Understanding repository sync mechanism

Hi,

I’m trying to understand the repository sync mechanism from Server to Agent.

How I thought it would work
The Server monitors external repositories and updates its local repositories in [Server storage]\Rc[Repository ID]. When a build starts and the Agent is determined, the relevant Continua (Mercurial) repositories are synced from the Server to the Agent (I guess using some hg pull mechanism). Each agent has a similar storage location on [Agent storage (CI_WS)]\Repos[Repository ID]. The Agent then can retrieve source files from its local cache during any build action/step. This is efficient because DVCS are built for this purpose and subsequent builds should start immediately without repository sync, or at least, only new changesets are sent from Server to Agent.

How it appears to work
Subsequent builds take some time to start, even when nothing or little has changes in a repository. We do have a large (Subversion) repository and if used in a build, each build’s “Server To Agent Workspace Sync” would take at least one minute. When enabling “Log repository files copied”, it appears that all source files for this repository’s branch are copied from Server to Agent. When restarting the build, the same files are copied, even though no files have changed (e.g. no new changesets have been added to the branch since the last build).

A few questions come to mind:

  • What’s the purpose of the local Agent repository cache [Agent storage (CI_WS)]\Repos[Repository ID] ? When looking at the Repository Sync log, I’d conclude it’s not being used, or otherwise it’s not being updated in an efficient way.
  • Wouldn’t it be more efficient to have the Agent sync it’s Mercurial repository with the server (e.g. pull all new changes from all (or relevant/required) branches) instead of copying all source files each time?

I’m probably overlooking something here (wouldn’t be surprised) but I’m interested in how it works and should work. We’re sometimes stuggling with the repository sync mechanism and during analysis of some issues I encountered this one.

Kind regards,
Remko Seelig

I’m using TFS, and there could be differences in our setups, but this is what I see:

- Server monitors and stores as you described.
- Agents monitor in the background, and update their cache from the server.
- When you do a build, the Agent will use whatever it has in its cache unless you force a repository check.
- When you do a build, the Agent copies files from its cache to its workspace repository. If you don’t restrict what gets copied, you may be copying more files than you need between these directories.

Hi,

Sorry for the delay in replying Remko and thank you for your input EB_Build.
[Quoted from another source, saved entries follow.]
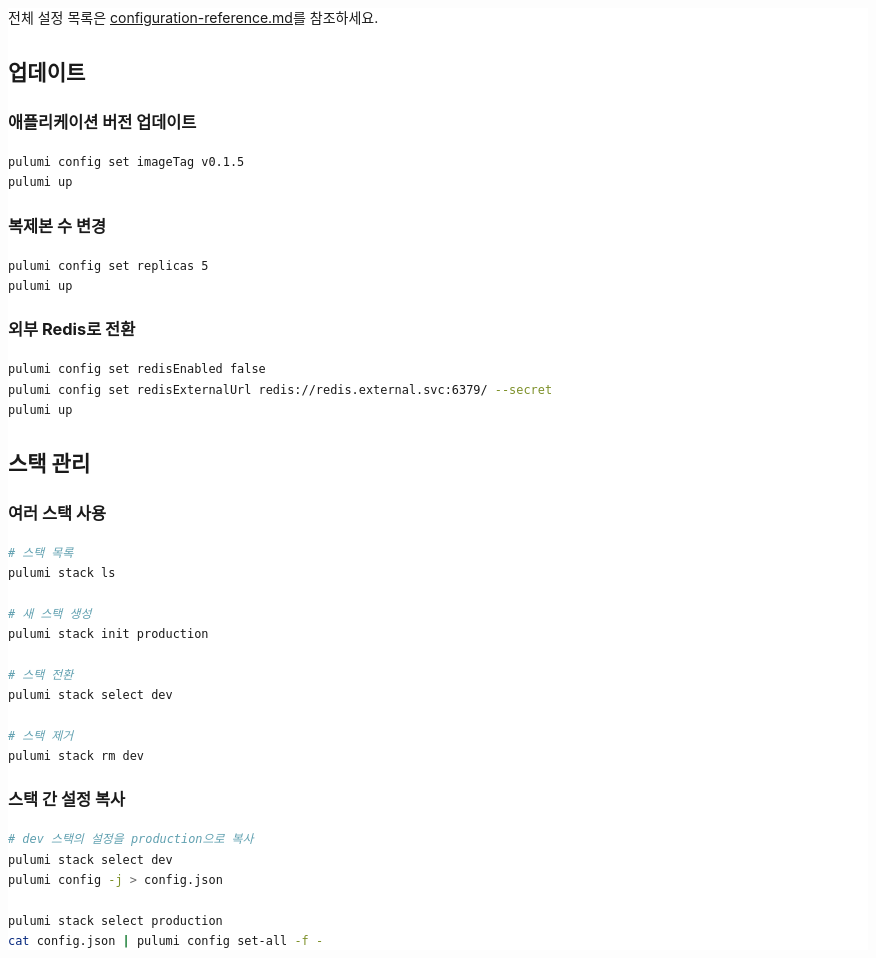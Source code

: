 전체 설정 목록은 [configuration-reference.md](./configuration-reference.md)를 참조하세요.

## 업데이트

### 애플리케이션 버전 업데이트

```bash
pulumi config set imageTag v0.1.5
pulumi up
```

### 복제본 수 변경

```bash
pulumi config set replicas 5
pulumi up
```

### 외부 Redis로 전환

```bash
pulumi config set redisEnabled false
pulumi config set redisExternalUrl redis://redis.external.svc:6379/ --secret
pulumi up
```

## 스택 관리

### 여러 스택 사용

```bash
# 스택 목록
pulumi stack ls

# 새 스택 생성
pulumi stack init production

# 스택 전환
pulumi stack select dev

# 스택 제거
pulumi stack rm dev
```

### 스택 간 설정 복사

```bash
# dev 스택의 설정을 production으로 복사
pulumi stack select dev
pulumi config -j > config.json

pulumi stack select production
cat config.json | pulumi config set-all -f -
```
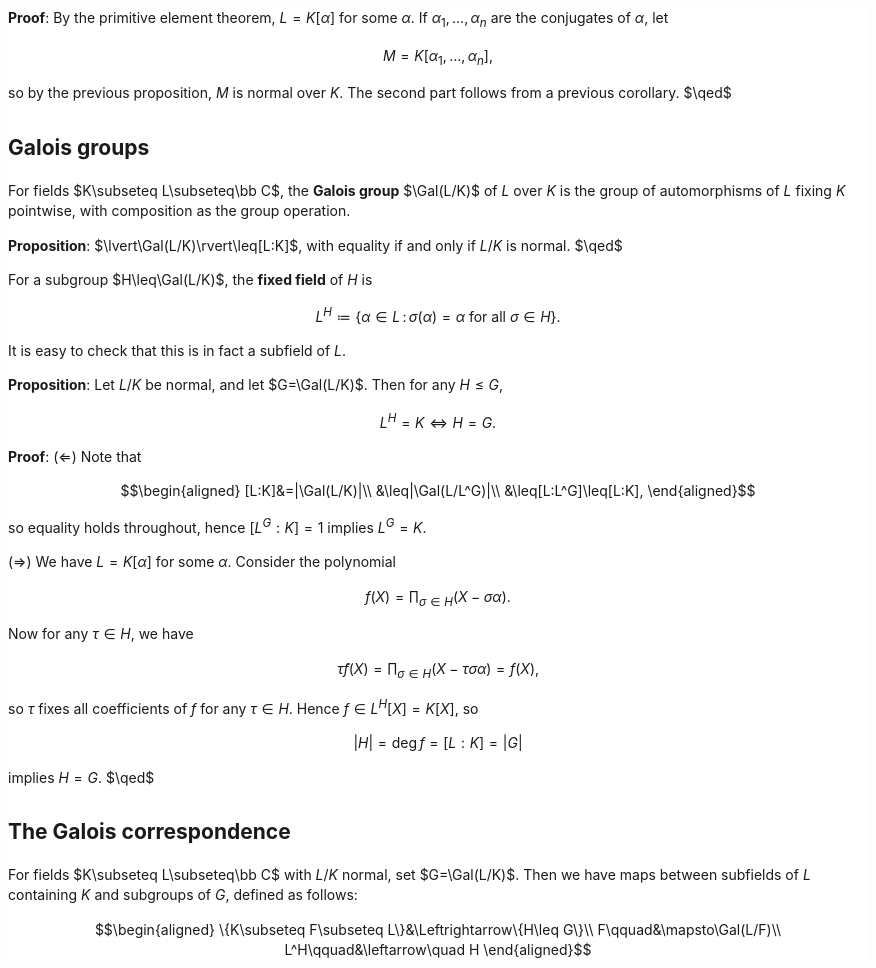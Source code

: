 __Proof__: By the primitive element theorem, $L=K[\alpha]$ for some $\alpha$. If $\alpha_1,\ldots,\alpha_n$ are the conjugates of $\alpha$, let

$$M=K[\alpha_1,\ldots,\alpha_n],$$

so by the previous proposition, $M$ is normal over $K$. The second part follows from a previous corollary. $\qed$

## Galois groups

For fields $K\subseteq L\subseteq\bb C$, the __Galois group__ $\Gal(L/K)$ of $L$ over $K$ is the group of automorphisms of $L$ fixing $K$ pointwise, with composition as the group operation.

__Proposition__: $\lvert\Gal(L/K)\rvert\leq[L:K]$, with equality if and only if $L/K$ is normal. $\qed$

For a subgroup $H\leq\Gal(L/K)$, the __fixed field__ of $H$ is

$$L^H\coloneqq\{\alpha\in L\,:\,\sigma(\alpha)=\alpha\text{ for all }\sigma\in H\}.$$

It is easy to check that this is in fact a subfield of $L$.

__Proposition__: Let $L/K$ be normal, and let $G=\Gal(L/K)$. Then for any $H\leq G$,

$$L^H=K\iff H=G.$$

__Proof__: ($\Leftarrow$) Note that 

$$\begin{aligned}
[L:K]&=|\Gal(L/K)|\\
&\leq|\Gal(L/L^G)|\\
&\leq[L:L^G]\leq[L:K],
\end{aligned}$$

so equality holds throughout, hence $[L^G:K]=1$ implies $L^G=K$.

($\Rightarrow$) We have $L=K[\alpha]$ for some $\alpha$. Consider the polynomial

$$f(X)=\prod_{\sigma\in H}(X-\sigma\alpha).$$

Now for any $\tau\in H$, we have

$$\tilde\tau f(X)=\prod_{\sigma\in H}(X-\tau\sigma\alpha)=f(X),$$

so $\tau$ fixes all coefficients of $f$ for any $\tau\in H$. Hence $f\in L^H[X]=K[X]$, so

$$|H|=\deg f=[L:K]=|G|$$

implies $H=G$. $\qed$

## The Galois correspondence

For fields $K\subseteq L\subseteq\bb C$ with $L/K$ normal, set $G=\Gal(L/K)$. Then we have maps between subfields of $L$ containing $K$ and subgroups of $G$, defined as follows:

$$\begin{aligned}
\{K\subseteq F\subseteq L\}&\Leftrightarrow\{H\leq G\}\\
F\qquad&\mapsto\Gal(L/F)\\
L^H\qquad&\leftarrow\quad H
\end{aligned}$$
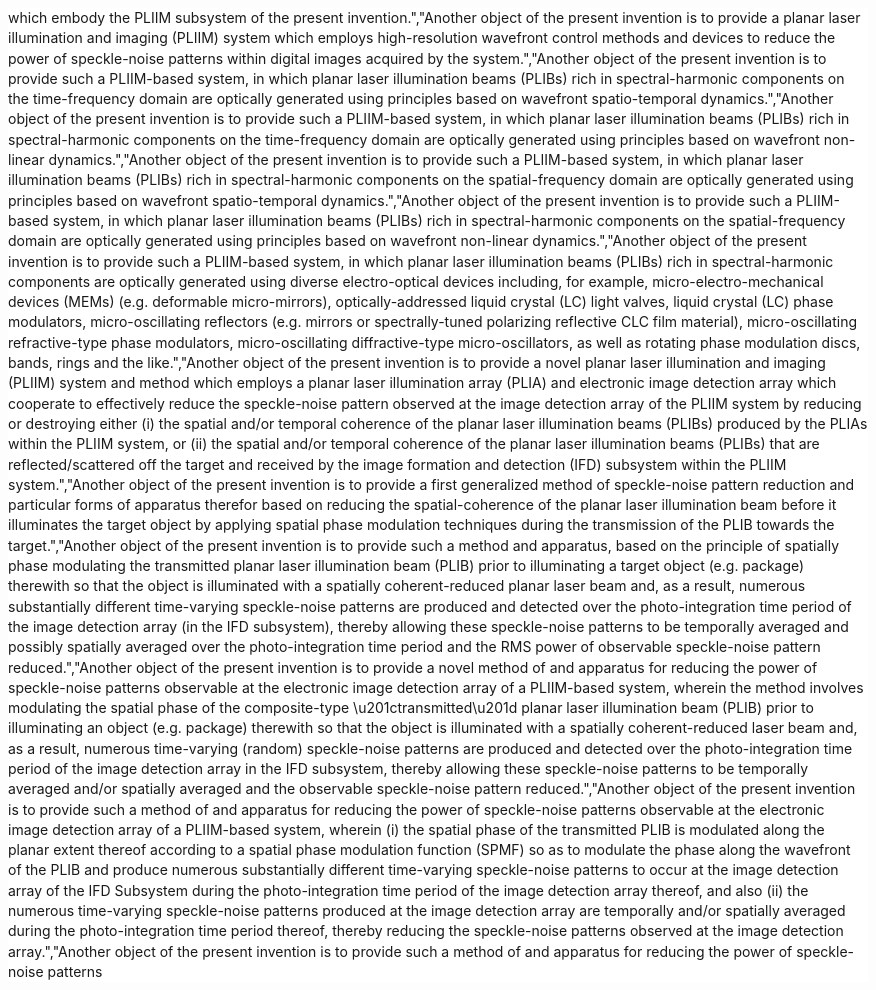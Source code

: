 which embody the PLIIM subsystem of the present invention.","Another object of the present invention is to provide a planar laser illumination and imaging (PLIIM) system which employs high-resolution wavefront control methods and devices to reduce the power of speckle-noise patterns within digital images acquired by the system.","Another object of the present invention is to provide such a PLIIM-based system, in which planar laser illumination beams (PLIBs) rich in spectral-harmonic components on the time-frequency domain are optically generated using principles based on wavefront spatio-temporal dynamics.","Another object of the present invention is to provide such a PLIIM-based system, in which planar laser illumination beams (PLIBs) rich in spectral-harmonic components on the time-frequency domain are optically generated using principles based on wavefront non-linear dynamics.","Another object of the present invention is to provide such a PLIIM-based system, in which planar laser illumination beams (PLIBs) rich in spectral-harmonic components on the spatial-frequency domain are optically generated using principles based on wavefront spatio-temporal dynamics.","Another object of the present invention is to provide such a PLIIM-based system, in which planar laser illumination beams (PLIBs) rich in spectral-harmonic components on the spatial-frequency domain are optically generated using principles based on wavefront non-linear dynamics.","Another object of the present invention is to provide such a PLIIM-based system, in which planar laser illumination beams (PLIBs) rich in spectral-harmonic components are optically generated using diverse electro-optical devices including, for example, micro-electro-mechanical devices (MEMs) (e.g. deformable micro-mirrors), optically-addressed liquid crystal (LC) light valves, liquid crystal (LC) phase modulators, micro-oscillating reflectors (e.g. mirrors or spectrally-tuned polarizing reflective CLC film material), micro-oscillating refractive-type phase modulators, micro-oscillating diffractive-type micro-oscillators, as well as rotating phase modulation discs, bands, rings and the like.","Another object of the present invention is to provide a novel planar laser illumination and imaging (PLIIM) system and method which employs a planar laser illumination array (PLIA) and electronic image detection array which cooperate to effectively reduce the speckle-noise pattern observed at the image detection array of the PLIIM system by reducing or destroying either (i) the spatial and\/or temporal coherence of the planar laser illumination beams (PLIBs) produced by the PLIAs within the PLIIM system, or (ii) the spatial and\/or temporal coherence of the planar laser illumination beams (PLIBs) that are reflected\/scattered off the target and received by the image formation and detection (IFD) subsystem within the PLIIM system.","Another object of the present invention is to provide a first generalized method of speckle-noise pattern reduction and particular forms of apparatus therefor based on reducing the spatial-coherence of the planar laser illumination beam before it illuminates the target object by applying spatial phase modulation techniques during the transmission of the PLIB towards the target.","Another object of the present invention is to provide such a method and apparatus, based on the principle of spatially phase modulating the transmitted planar laser illumination beam (PLIB) prior to illuminating a target object (e.g. package) therewith so that the object is illuminated with a spatially coherent-reduced planar laser beam and, as a result, numerous substantially different time-varying speckle-noise patterns are produced and detected over the photo-integration time period of the image detection array (in the IFD subsystem), thereby allowing these speckle-noise patterns to be temporally averaged and possibly spatially averaged over the photo-integration time period and the RMS power of observable speckle-noise pattern reduced.","Another object of the present invention is to provide a novel method of and apparatus for reducing the power of speckle-noise patterns observable at the electronic image detection array of a PLIIM-based system, wherein the method involves modulating the spatial phase of the composite-type \u201ctransmitted\u201d planar laser illumination beam (PLIB) prior to illuminating an object (e.g. package) therewith so that the object is illuminated with a spatially coherent-reduced laser beam and, as a result, numerous time-varying (random) speckle-noise patterns are produced and detected over the photo-integration time period of the image detection array in the IFD subsystem, thereby allowing these speckle-noise patterns to be temporally averaged and\/or spatially averaged and the observable speckle-noise pattern reduced.","Another object of the present invention is to provide such a method of and apparatus for reducing the power of speckle-noise patterns observable at the electronic image detection array of a PLIIM-based system, wherein (i) the spatial phase of the transmitted PLIB is modulated along the planar extent thereof according to a spatial phase modulation function (SPMF) so as to modulate the phase along the wavefront of the PLIB and produce numerous substantially different time-varying speckle-noise patterns to occur at the image detection array of the IFD Subsystem during the photo-integration time period of the image detection array thereof, and also (ii) the numerous time-varying speckle-noise patterns produced at the image detection array are temporally and\/or spatially averaged during the photo-integration time period thereof, thereby reducing the speckle-noise patterns observed at the image detection array.","Another object of the present invention is to provide such a method of and apparatus for reducing the power of speckle-noise patterns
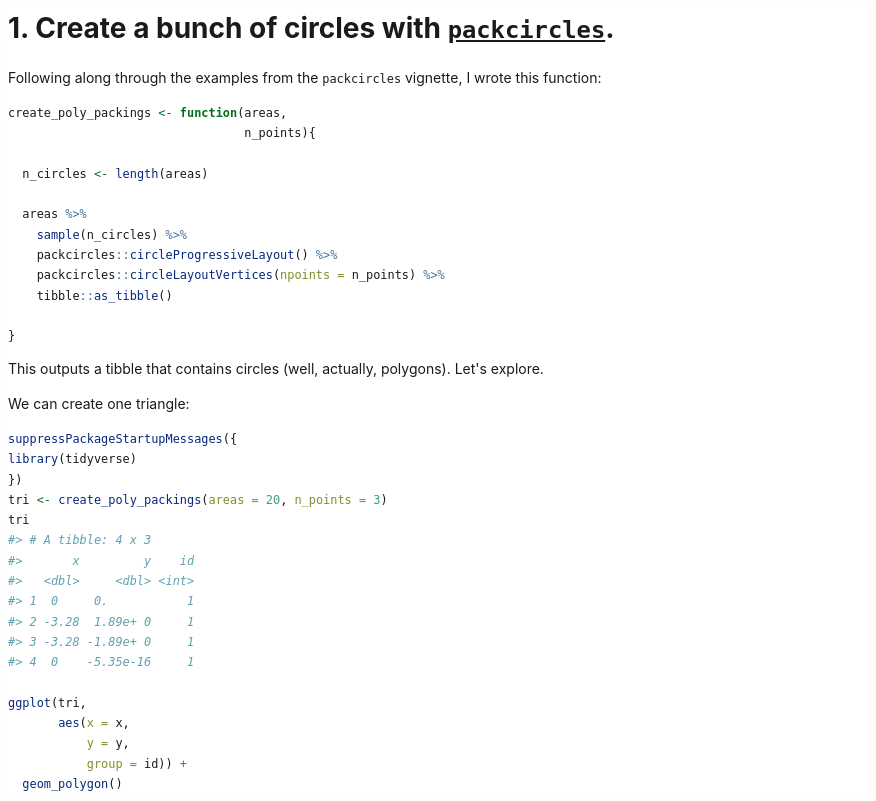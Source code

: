 # 1. Create a bunch of circles with [`packcircles`]().

Following along through the examples from the `packcircles` vignette, I wrote this function:


```r
create_poly_packings <- function(areas,
                                 n_points){

  n_circles <- length(areas)

  areas %>%
    sample(n_circles) %>%
    packcircles::circleProgressiveLayout() %>%
    packcircles::circleLayoutVertices(npoints = n_points) %>%
    tibble::as_tibble()

}
```

This outputs a tibble that contains circles (well, actually, polygons). Let's explore.

We can create one triangle:


```r
suppressPackageStartupMessages({
library(tidyverse)
})
tri <- create_poly_packings(areas = 20, n_points = 3)
tri
#> # A tibble: 4 x 3
#>       x         y    id
#>   <dbl>     <dbl> <int>
#> 1  0     0.           1
#> 2 -3.28  1.89e+ 0     1
#> 3 -3.28 -1.89e+ 0     1
#> 4  0    -5.35e-16     1

ggplot(tri, 
       aes(x = x,
           y = y,
           group = id)) +
  geom_polygon()
```
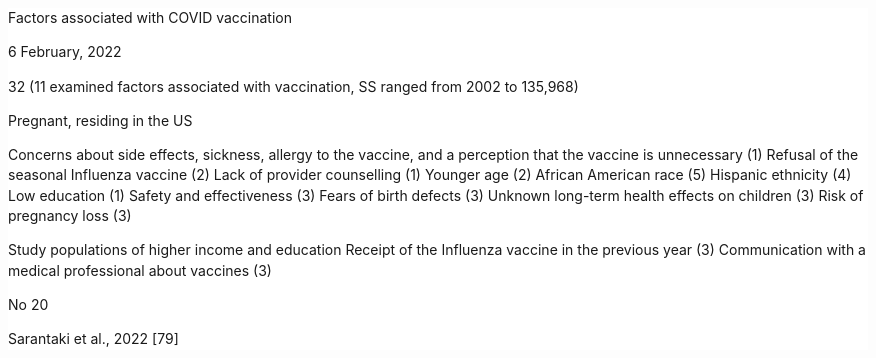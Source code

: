Factors 
associated with 
COVID 
vaccination 

6 February, 
2022 

32 (11 examined 
factors associated 
with vaccination, 
SS ranged from 
2002 to 135,968) 

Pregnant, 
residing in the 
US 

Concerns about side 
effects, sickness, allergy 
to the vaccine, and a 
perception that the 
vaccine is unnecessary 
(1) 
Refusal of the seasonal 
Influenza vaccine (2) 
Lack of provider 
counselling (1) 
Younger age (2) 
African American race 
(5) 
Hispanic ethnicity (4) 
Low education (1) 
Safety and effectiveness 
(3) 
Fears of birth defects (3) 
Unknown long-term 
health effects on children 
(3) 
Risk of pregnancy loss 
(3) 

Study populations of higher 
income and education 
Receipt of the Influenza vaccine 
in the previous year (3) 
Communication with a medical 
professional about vaccines (3) 

No 
20 

Sarantaki 
et al., 2022 
[79]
The repository sync does actually work as you first thought it would Remko and as described by EB_Build.  

Although Continua CI logs that it is copying files from the server to the agent, it is not actually copying all the files for each build. 

It maintains a repository cache in the form of a Mercurial repository on the server and each agent. When an agent is selected for a build stage, Continua CI compares the latest revision in the agent repository cache to the latest revision on the server. If they are different, it pulls changes from the server to the agent using the “hg pull” command line. It then exports the files for the required revision to the agent workspace using the “hg archive” command. The list of files exported from the Mercurial repository are written to the build log. 

The repository rules define the include and exclude patterns which are passed to the “hg archive” command. To increase performance, we recommend that you use the repository rules to limit the files which are exported to those required for each build stage. 

Thanks for the clarification. This makes sense. The next time I’m analyzing build times, I’ll take this in consideration.